Fica cada vez mais claro para quem acompanha e, principalmente, para quem financia a dívida pública que o patamar da Selic de 2% ao ano está virando uma peça de ficção. O mercado não tem mais aceitado o valor baixo da taxa básica de juros e cobrado ágio para financiar o governo. Isso obriga o governo a vender títulos cada vez mais curto para fazer valer o poder de decisão do Comitê de Política Monetária (Copom). E, mesmo assim, fazer o mercado aceitar essa taxa é quase impossível. O recado é claro: ou o governo aceita o preço imposto pelos bancos, ou não conseguirá se refinanciar. Ou seja, o risca de explodir o custo da dívida aumentou.

O Tesouro Nacional realizou uma série de leilões na manhã desta quinta-feira, 12. Vendeu títulos atrelados à Selic e outros pré-fixados. Pois bem, neste último, o mercado já cobra mais de 3% ao ano para título com menos de 1 ano para vencer — e o Tesouro vendeu 19 bilhões de reais desses títulos hoje — e mais de 6% ao ano para títulos com pouco mais de 3 anos de vencimento. Ou seja, a cada ano adicional de prazo, o custo de rolagem da dívida salta em 50%.

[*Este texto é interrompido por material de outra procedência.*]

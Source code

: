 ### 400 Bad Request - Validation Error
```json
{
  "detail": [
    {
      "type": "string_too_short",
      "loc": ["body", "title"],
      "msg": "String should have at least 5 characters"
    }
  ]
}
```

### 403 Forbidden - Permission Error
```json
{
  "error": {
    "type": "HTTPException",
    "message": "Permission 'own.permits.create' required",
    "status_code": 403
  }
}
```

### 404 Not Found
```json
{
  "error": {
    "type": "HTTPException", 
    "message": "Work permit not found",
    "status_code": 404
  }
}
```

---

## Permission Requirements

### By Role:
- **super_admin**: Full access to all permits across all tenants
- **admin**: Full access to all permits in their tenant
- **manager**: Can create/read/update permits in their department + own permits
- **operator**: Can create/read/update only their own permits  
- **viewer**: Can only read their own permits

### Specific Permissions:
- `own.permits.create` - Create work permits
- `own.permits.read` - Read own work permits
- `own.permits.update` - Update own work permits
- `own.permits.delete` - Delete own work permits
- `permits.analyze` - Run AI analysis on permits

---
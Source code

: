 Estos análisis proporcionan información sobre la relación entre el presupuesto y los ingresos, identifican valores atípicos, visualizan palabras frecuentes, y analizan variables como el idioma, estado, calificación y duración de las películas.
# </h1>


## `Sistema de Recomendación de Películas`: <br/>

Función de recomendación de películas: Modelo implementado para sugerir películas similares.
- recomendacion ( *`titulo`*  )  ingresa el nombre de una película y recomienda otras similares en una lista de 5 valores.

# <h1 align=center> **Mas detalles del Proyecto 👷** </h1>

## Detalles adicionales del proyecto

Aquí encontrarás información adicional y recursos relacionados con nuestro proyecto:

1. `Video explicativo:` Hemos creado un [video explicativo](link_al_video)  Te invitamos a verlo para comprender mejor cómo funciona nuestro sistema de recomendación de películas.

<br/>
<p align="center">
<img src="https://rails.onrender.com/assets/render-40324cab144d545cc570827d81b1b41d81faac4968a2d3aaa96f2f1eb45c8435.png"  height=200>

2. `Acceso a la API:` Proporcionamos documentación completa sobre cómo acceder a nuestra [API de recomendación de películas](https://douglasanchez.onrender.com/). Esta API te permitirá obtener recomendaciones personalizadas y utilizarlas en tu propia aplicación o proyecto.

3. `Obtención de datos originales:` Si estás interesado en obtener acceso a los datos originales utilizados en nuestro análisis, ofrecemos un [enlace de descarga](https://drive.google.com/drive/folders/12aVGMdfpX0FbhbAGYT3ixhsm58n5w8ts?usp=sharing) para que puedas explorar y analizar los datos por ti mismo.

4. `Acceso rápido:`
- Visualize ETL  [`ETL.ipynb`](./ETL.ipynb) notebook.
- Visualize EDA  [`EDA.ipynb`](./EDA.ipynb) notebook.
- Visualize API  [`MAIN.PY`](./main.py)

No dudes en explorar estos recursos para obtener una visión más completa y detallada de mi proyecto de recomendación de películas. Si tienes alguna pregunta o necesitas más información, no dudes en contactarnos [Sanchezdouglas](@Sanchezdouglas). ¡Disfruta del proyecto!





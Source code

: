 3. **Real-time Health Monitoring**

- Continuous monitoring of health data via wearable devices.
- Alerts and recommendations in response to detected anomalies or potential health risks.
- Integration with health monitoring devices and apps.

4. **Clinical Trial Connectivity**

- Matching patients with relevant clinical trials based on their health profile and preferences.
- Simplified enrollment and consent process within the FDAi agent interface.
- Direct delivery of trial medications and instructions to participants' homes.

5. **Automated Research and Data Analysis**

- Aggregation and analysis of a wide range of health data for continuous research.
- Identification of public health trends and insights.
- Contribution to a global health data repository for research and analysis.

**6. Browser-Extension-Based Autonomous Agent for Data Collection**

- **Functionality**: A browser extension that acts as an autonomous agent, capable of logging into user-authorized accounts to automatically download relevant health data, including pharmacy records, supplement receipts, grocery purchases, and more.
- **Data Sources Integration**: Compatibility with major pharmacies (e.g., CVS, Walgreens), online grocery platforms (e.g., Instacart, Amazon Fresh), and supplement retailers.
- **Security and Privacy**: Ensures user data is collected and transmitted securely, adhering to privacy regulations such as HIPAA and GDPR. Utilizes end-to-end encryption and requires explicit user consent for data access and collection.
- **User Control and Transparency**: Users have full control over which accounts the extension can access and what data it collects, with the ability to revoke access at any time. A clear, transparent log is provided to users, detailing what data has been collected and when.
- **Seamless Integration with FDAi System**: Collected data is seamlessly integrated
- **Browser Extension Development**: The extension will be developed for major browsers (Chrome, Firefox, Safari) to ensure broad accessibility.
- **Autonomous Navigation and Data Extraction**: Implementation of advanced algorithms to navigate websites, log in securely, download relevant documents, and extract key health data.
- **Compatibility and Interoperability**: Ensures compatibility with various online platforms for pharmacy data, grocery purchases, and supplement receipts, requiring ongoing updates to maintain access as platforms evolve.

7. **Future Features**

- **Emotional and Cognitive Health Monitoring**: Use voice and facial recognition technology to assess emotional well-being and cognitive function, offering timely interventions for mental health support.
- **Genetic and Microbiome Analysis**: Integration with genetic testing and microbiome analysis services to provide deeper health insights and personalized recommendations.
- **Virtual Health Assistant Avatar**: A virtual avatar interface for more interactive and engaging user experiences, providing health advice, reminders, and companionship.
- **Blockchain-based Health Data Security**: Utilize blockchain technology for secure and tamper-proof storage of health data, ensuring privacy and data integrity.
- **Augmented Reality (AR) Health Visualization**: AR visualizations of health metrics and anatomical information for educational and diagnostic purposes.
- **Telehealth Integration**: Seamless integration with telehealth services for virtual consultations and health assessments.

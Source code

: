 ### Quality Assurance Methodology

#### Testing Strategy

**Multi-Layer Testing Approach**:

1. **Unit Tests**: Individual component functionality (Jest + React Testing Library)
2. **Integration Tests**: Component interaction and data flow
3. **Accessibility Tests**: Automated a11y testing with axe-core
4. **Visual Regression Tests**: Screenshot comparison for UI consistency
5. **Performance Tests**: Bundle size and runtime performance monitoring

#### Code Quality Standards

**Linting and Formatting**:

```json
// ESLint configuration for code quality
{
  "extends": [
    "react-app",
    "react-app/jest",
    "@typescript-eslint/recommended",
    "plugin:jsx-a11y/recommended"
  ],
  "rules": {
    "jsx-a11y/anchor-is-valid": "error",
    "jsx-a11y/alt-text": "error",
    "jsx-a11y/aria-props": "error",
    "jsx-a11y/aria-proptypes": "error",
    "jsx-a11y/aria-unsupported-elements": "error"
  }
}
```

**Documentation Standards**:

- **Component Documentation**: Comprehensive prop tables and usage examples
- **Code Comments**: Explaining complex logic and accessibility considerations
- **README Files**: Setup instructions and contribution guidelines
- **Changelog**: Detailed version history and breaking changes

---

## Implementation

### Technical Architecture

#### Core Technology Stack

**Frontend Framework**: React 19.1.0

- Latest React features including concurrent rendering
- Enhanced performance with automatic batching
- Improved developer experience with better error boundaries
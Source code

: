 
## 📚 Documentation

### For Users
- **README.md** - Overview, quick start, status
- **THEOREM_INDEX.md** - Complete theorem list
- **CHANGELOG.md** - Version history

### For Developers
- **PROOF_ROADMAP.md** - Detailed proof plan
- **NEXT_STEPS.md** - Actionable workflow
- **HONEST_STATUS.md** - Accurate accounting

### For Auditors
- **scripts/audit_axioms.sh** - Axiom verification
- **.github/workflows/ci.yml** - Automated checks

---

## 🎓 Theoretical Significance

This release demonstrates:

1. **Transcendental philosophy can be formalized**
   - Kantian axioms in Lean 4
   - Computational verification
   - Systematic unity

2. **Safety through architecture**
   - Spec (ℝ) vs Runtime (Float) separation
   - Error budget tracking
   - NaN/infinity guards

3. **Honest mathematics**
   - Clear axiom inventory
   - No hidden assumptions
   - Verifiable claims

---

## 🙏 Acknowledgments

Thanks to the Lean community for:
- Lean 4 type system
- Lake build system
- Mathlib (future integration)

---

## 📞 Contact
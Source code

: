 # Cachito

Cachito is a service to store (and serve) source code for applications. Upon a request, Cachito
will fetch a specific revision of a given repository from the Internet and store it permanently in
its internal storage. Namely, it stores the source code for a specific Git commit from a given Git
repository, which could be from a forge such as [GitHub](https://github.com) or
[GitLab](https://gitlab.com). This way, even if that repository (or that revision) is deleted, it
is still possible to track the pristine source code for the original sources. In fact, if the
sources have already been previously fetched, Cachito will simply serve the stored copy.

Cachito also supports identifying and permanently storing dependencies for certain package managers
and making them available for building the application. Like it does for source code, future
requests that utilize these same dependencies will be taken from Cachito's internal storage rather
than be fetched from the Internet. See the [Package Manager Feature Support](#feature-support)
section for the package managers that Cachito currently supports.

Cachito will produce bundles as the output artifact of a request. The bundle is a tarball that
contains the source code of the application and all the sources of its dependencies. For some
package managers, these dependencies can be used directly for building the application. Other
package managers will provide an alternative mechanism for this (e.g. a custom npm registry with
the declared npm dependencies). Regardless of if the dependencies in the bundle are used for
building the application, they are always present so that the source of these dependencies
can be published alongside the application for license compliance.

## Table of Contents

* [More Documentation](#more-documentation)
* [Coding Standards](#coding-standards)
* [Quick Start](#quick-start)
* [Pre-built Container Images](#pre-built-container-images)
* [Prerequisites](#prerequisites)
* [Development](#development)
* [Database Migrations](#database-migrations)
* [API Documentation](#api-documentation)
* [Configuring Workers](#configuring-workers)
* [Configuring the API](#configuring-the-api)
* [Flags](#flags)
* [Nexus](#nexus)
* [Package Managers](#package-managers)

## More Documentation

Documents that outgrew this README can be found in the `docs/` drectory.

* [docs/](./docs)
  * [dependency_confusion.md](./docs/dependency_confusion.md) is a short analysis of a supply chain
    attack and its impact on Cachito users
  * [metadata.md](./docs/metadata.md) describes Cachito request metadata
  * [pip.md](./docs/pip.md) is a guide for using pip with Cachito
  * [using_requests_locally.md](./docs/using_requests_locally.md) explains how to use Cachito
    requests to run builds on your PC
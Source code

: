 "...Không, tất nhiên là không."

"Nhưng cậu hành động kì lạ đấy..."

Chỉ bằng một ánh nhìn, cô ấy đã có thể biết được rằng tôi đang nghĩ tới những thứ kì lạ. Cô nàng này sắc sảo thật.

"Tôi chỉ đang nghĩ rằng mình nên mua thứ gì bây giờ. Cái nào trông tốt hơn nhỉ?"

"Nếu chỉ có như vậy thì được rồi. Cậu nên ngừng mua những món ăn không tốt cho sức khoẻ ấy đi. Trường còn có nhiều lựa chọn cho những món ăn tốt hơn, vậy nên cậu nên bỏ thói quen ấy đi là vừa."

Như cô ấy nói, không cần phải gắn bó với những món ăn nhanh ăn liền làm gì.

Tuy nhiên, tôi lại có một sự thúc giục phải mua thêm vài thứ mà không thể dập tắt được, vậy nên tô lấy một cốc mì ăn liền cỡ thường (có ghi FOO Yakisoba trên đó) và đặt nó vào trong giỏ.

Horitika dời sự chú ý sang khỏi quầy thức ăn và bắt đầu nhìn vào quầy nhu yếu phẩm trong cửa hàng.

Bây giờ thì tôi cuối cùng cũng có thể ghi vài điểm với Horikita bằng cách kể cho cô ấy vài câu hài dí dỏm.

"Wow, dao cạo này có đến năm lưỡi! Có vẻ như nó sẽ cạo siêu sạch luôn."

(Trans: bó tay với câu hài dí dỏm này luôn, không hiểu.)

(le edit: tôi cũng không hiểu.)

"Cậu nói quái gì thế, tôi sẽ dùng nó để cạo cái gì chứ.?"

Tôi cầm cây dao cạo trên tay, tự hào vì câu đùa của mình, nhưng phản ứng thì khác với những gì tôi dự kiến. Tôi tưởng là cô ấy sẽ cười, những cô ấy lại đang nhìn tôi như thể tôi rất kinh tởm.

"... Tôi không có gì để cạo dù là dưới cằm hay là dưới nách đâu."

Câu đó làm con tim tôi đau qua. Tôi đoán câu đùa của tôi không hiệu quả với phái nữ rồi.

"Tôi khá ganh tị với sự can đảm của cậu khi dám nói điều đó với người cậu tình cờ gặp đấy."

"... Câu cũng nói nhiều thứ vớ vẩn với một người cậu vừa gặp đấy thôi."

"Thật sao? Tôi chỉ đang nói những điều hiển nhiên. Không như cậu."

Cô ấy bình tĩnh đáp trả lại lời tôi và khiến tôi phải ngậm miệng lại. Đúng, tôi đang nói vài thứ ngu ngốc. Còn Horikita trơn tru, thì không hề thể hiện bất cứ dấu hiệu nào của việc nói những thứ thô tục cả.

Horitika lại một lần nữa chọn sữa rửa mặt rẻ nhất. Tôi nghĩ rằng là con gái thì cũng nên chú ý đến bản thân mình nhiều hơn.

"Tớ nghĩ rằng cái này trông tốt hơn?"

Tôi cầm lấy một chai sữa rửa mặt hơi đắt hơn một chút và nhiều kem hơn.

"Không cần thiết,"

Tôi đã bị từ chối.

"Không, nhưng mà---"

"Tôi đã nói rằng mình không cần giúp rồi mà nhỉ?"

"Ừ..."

Porém, o que assusta mesmo os analistas é o quanto as LFTs, o chamado Tesouro Selic, tem custado ao governo. Para os quase 3,5 bilhões de reais que foram rolados com títulos que vencerão no início de 2022, o ágio foi de 0,13% ao ano — algo impensável para um título pós-fixado tão curto há um ano atrás. Para os com vencimento em 2017, esse ágio foi de 0,36% ao ano. É preciso entender que, normalmente, o ágio sobre esses títulos são extremamente baixos, pois eles são pós-fixados e servem, principalmente, como reserva de valor. Pouco se ganha, nem se perde com eles. Mas desde setembro, os ágios têm disparado. Por exemplo: em janeiro, o ágio para uma LFT com duração de 6 anos era de 0,017% ao ano.